Exercise details
Give back every entry, copied exactly.
----------------
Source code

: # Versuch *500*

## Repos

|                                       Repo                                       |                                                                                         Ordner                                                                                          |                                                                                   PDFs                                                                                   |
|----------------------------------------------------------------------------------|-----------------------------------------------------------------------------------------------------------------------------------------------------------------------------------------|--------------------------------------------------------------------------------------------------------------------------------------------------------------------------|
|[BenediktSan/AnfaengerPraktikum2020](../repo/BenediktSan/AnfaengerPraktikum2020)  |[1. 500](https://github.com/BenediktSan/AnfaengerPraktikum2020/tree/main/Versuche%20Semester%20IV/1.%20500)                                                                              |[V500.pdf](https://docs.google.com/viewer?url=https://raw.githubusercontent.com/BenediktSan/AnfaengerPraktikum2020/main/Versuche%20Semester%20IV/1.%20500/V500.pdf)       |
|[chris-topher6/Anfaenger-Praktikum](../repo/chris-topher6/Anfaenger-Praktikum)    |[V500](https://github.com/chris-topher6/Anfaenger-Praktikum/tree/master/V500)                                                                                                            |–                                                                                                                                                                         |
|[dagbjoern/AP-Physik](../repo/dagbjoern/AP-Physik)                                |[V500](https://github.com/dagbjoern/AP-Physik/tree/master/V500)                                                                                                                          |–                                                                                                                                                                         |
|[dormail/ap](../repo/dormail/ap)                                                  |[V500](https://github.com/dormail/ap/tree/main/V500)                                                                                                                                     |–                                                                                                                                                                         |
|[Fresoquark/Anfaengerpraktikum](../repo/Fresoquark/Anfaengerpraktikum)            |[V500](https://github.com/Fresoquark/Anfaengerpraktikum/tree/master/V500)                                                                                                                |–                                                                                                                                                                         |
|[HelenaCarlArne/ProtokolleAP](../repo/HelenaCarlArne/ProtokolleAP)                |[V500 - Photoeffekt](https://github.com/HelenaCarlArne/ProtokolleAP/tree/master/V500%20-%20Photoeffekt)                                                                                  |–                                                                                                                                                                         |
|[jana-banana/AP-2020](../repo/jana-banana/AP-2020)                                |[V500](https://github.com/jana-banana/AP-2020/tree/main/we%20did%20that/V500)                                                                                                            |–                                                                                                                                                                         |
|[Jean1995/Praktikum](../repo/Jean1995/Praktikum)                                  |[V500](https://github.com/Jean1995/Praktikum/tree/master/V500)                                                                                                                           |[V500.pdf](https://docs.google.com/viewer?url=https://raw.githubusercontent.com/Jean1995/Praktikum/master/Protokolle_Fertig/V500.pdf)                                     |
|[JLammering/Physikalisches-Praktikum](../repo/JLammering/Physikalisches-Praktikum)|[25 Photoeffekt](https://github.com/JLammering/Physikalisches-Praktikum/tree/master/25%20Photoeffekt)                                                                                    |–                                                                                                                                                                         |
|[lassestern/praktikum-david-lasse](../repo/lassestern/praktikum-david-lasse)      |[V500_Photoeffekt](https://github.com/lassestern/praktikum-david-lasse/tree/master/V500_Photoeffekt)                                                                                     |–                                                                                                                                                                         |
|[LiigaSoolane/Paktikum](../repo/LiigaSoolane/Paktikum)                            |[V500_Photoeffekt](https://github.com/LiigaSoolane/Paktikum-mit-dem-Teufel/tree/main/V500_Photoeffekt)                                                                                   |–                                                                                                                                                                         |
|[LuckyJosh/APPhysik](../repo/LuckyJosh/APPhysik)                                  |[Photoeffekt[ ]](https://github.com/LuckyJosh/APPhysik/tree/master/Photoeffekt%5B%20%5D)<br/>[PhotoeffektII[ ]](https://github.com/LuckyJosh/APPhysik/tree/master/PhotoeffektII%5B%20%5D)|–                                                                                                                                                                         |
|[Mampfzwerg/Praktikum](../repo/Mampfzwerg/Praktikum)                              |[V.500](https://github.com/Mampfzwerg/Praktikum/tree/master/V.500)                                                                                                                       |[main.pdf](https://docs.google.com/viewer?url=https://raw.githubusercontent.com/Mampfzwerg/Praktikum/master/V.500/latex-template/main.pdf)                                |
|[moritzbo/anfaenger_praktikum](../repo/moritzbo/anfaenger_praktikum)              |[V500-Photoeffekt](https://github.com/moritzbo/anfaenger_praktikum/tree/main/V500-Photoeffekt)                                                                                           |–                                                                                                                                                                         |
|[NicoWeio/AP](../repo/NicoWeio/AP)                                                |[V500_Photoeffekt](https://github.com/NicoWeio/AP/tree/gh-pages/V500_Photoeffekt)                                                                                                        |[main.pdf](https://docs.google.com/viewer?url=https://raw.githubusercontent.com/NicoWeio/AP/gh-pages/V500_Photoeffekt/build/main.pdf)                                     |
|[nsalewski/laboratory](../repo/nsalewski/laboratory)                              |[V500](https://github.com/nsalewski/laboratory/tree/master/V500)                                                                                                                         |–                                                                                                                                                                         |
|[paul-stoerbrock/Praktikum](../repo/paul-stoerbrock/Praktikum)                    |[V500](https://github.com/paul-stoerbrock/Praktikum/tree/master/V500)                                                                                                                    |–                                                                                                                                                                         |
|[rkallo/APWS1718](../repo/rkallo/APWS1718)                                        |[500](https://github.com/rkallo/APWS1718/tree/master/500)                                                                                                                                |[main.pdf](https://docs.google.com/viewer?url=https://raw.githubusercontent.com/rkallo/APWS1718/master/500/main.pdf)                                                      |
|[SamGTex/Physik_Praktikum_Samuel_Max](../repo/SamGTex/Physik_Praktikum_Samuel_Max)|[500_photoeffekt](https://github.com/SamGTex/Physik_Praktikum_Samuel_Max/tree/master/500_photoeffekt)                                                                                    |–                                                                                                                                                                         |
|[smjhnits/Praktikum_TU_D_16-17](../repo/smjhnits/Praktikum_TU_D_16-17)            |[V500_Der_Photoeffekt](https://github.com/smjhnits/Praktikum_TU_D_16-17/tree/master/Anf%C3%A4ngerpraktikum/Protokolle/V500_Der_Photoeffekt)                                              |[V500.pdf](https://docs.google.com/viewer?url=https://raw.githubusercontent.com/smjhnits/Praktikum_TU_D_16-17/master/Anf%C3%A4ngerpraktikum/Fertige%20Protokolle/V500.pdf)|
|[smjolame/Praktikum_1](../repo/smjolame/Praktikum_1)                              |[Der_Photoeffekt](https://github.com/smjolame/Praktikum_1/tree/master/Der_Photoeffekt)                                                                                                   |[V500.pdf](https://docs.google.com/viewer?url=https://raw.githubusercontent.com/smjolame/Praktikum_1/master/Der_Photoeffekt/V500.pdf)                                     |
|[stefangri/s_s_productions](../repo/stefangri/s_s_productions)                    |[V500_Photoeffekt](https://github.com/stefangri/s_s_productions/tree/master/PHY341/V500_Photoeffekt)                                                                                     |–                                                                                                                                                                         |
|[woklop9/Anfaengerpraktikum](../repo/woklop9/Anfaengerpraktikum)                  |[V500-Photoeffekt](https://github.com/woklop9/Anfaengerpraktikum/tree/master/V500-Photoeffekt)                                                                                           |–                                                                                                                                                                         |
----------------
Answer space
Source code

: # Versuch *500*

## Repos

|                                       Repo                                       |                                                                                         Ordner                                                                                          |                                                                                   PDFs                                                                                   |
|----------------------------------------------------------------------------------|-----------------------------------------------------------------------------------------------------------------------------------------------------------------------------------------|--------------------------------------------------------------------------------------------------------------------------------------------------------------------------|
|[BenediktSan/AnfaengerPraktikum2020](../repo/BenediktSan/AnfaengerPraktikum2020)  |[1. 500](https://github.com/BenediktSan/AnfaengerPraktikum2020/tree/main/Versuche%20Semester%20IV/1.%20500)                                                                              |[V500.pdf](https://docs.google.com/viewer?url=https://raw.githubusercontent.com/BenediktSan/AnfaengerPraktikum2020/main/Versuche%20Semester%20IV/1.%20500/V500.pdf)       |
|[chris-topher6/Anfaenger-Praktikum](../repo/chris-topher6/Anfaenger-Praktikum)    |[V500](https://github.com/chris-topher6/Anfaenger-Praktikum/tree/master/V500)                                                                                                            |–                                                                                                                                                                         |
|[dagbjoern/AP-Physik](../repo/dagbjoern/AP-Physik)                                |[V500](https://github.com/dagbjoern/AP-Physik/tree/master/V500)                                                                                                                          |–                                                                                                                                                                         |
|[dormail/ap](../repo/dormail/ap)                                                  |[V500](https://github.com/dormail/ap/tree/main/V500)                                                                                                                                     |–                                                                                                                                                                         |
|[Fresoquark/Anfaengerpraktikum](../repo/Fresoquark/Anfaengerpraktikum)            |[V500](https://github.com/Fresoquark/Anfaengerpraktikum/tree/master/V500)                                                                                                                |–                                                                                                                                                                         |
|[HelenaCarlArne/ProtokolleAP](../repo/HelenaCarlArne/ProtokolleAP)                |[V500 - Photoeffekt](https://github.com/HelenaCarlArne/ProtokolleAP/tree/master/V500%20-%20Photoeffekt)                                                                                  |–                                                                                                                                                                         |
|[jana-banana/AP-2020](../repo/jana-banana/AP-2020)                                |[V500](https://github.com/jana-banana/AP-2020/tree/main/we%20did%20that/V500)                                                                                                            |–                                                                                                                                                                         |
|[Jean1995/Praktikum](../repo/Jean1995/Praktikum)                                  |[V500](https://github.com/Jean1995/Praktikum/tree/master/V500)                                                                                                                           |[V500.pdf](https://docs.google.com/viewer?url=https://raw.githubusercontent.com/Jean1995/Praktikum/master/Protokolle_Fertig/V500.pdf)                                     |
|[JLammering/Physikalisches-Praktikum](../repo/JLammering/Physikalisches-Praktikum)|[25 Photoeffekt](https://github.com/JLammering/Physikalisches-Praktikum/tree/master/25%20Photoeffekt)                                                                                    |–                                                                                                                                                                         |
|[lassestern/praktikum-david-lasse](../repo/lassestern/praktikum-david-lasse)      |[V500_Photoeffekt](https://github.com/lassestern/praktikum-david-lasse/tree/master/V500_Photoeffekt)                                                                                     |–                                                                                                                                                                         |
|[LiigaSoolane/Paktikum](../repo/LiigaSoolane/Paktikum)                            |[V500_Photoeffekt](https://github.com/LiigaSoolane/Paktikum-mit-dem-Teufel/tree/main/V500_Photoeffekt)                                                                                   |–                                                                                                                                                                         |
|[LuckyJosh/APPhysik](../repo/LuckyJosh/APPhysik)                                  |[Photoeffekt[ ]](https://github.com/LuckyJosh/APPhysik/tree/master/Photoeffekt%5B%20%5D)<br/>[PhotoeffektII[ ]](https://github.com/LuckyJosh/APPhysik/tree/master/PhotoeffektII%5B%20%5D)|–                                                                                                                                                                         |
|[Mampfzwerg/Praktikum](../repo/Mampfzwerg/Praktikum)                              |[V.500](https://github.com/Mampfzwerg/Praktikum/tree/master/V.500)                                                                                                                       |[main.pdf](https://docs.google.com/viewer?url=https://raw.githubusercontent.com/Mampfzwerg/Praktikum/master/V.500/latex-template/main.pdf)                                |
|[moritzbo/anfaenger_praktikum](../repo/moritzbo/anfaenger_praktikum)              |[V500-Photoeffekt](https://github.com/moritzbo/anfaenger_praktikum/tree/main/V500-Photoeffekt)                                                                                           |–                                                                                                                                                                         |
|[NicoWeio/AP](../repo/NicoWeio/AP)                                                |[V500_Photoeffekt](https://github.com/NicoWeio/AP/tree/gh-pages/V500_Photoeffekt)                                                                                                        |[main.pdf](https://docs.google.com/viewer?url=https://raw.githubusercontent.com/NicoWeio/AP/gh-pages/V500_Photoeffekt/build/main.pdf)                                     |
|[nsalewski/laboratory](../repo/nsalewski/laboratory)                              |[V500](https://github.com/nsalewski/laboratory/tree/master/V500)                                                                                                                         |–                                                                                                                                                                         |
|[paul-stoerbrock/Praktikum](../repo/paul-stoerbrock/Praktikum)                    |[V500](https://github.com/paul-stoerbrock/Praktikum/tree/master/V500)                                                                                                                    |–                                                                                                                                                                         |
|[rkallo/APWS1718](../repo/rkallo/APWS1718)                                        |[500](https://github.com/rkallo/APWS1718/tree/master/500)                                                                                                                                |[main.pdf](https://docs.google.com/viewer?url=https://raw.githubusercontent.com/rkallo/APWS1718/master/500/main.pdf)                                                      |
|[SamGTex/Physik_Praktikum_Samuel_Max](../repo/SamGTex/Physik_Praktikum_Samuel_Max)|[500_photoeffekt](https://github.com/SamGTex/Physik_Praktikum_Samuel_Max/tree/master/500_photoeffekt)                                                                                    |–                                                                                                                                                                         |
|[smjhnits/Praktikum_TU_D_16-17](../repo/smjhnits/Praktikum_TU_D_16-17)            |[V500_Der_Photoeffekt](https://github.com/smjhnits/Praktikum_TU_D_16-17/tree/master/Anf%C3%A4ngerpraktikum/Protokolle/V500_Der_Photoeffekt)                                              |[V500.pdf](https://docs.google.com/viewer?url=https://raw.githubusercontent.com/smjhnits/Praktikum_TU_D_16-17/master/Anf%C3%A4ngerpraktikum/Fertige%20Protokolle/V500.pdf)|
|[smjolame/Praktikum_1](../repo/smjolame/Praktikum_1)                              |[Der_Photoeffekt](https://github.com/smjolame/Praktikum_1/tree/master/Der_Photoeffekt)                                                                                                   |[V500.pdf](https://docs.google.com/viewer?url=https://raw.githubusercontent.com/smjolame/Praktikum_1/master/Der_Photoeffekt/V500.pdf)                                     |
|[stefangri/s_s_productions](../repo/stefangri/s_s_productions)                    |[V500_Photoeffekt](https://github.com/stefangri/s_s_productions/tree/master/PHY341/V500_Photoeffekt)                                                                                     |–                                                                                                                                                                         |
|[woklop9/Anfaengerpraktikum](../repo/woklop9/Anfaengerpraktikum)                  |[V500-Photoeffekt](https://github.com/woklop9/Anfaengerpraktikum/tree/master/V500-Photoeffekt)                                                                                           |–                                                                                                                                                                         |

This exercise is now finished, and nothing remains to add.